An der Kleinmatterhornbahn war überraschend wenig los. Diese Seilbahn katapultiert einen etwas magenfreundlicher als die Aiguille du Midi Bahn in Chamonix auf 3.820m. Oben angekommen, empfiehlt es sich, die Rundumsicht einschließlich Matterhorn mal auf sich wirken zu lassen und zu verschnaufen.

© Lisanne 2005
Seilbahn

© Lisanne 2005
Matterhorn …da waren wir nicht

Die Breithornkarawane machte sich bereits startklar und ging nach letzten Instruktionen des Bergführer brav los.
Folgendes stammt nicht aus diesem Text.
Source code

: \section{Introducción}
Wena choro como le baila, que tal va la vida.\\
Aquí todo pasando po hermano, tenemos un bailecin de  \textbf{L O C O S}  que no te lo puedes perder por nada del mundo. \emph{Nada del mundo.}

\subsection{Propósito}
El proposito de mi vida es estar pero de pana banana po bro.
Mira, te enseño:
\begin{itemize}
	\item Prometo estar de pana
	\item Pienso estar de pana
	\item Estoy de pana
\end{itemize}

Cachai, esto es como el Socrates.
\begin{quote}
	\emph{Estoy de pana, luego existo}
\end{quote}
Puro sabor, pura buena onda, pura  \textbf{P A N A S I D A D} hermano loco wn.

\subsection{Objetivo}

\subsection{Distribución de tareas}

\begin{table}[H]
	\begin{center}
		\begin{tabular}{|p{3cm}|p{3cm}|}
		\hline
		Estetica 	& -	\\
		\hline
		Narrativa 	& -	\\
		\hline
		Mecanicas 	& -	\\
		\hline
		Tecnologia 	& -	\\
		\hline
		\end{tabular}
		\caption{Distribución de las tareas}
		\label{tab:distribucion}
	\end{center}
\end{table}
Ein Zermatter Bergführer schaufelt so 3 x Breithorn am Tag weg.

Bei strahlendem Sonnenschein und blitzblauem Himmel wandten wir uns dem Weg zu Castor (4.226) und Pollux (4.092) zu. Das wäre doch ein lohnendes Ziel.

© Lisanne 2005
Breithornsattel

Der Weg führt flach über den Breithornpaß (200m) in eine Senke, die natürlich mit einem eben solchen Gegenanstieg belohnt wird. Die Spaltenzone ist komplett unterkellert, was ständige Bohrproben meinerseits ergaben. Oha, wenn hier mal die Schneebrücken nachgeben! Die knacken immer beim 1.001 Begeher.

Über uns trohnte das Bivacco Cesare Volante auf einem Felssporn gegenüber der Roccia Nera und Pollux und Castor näherten sich verführerisch.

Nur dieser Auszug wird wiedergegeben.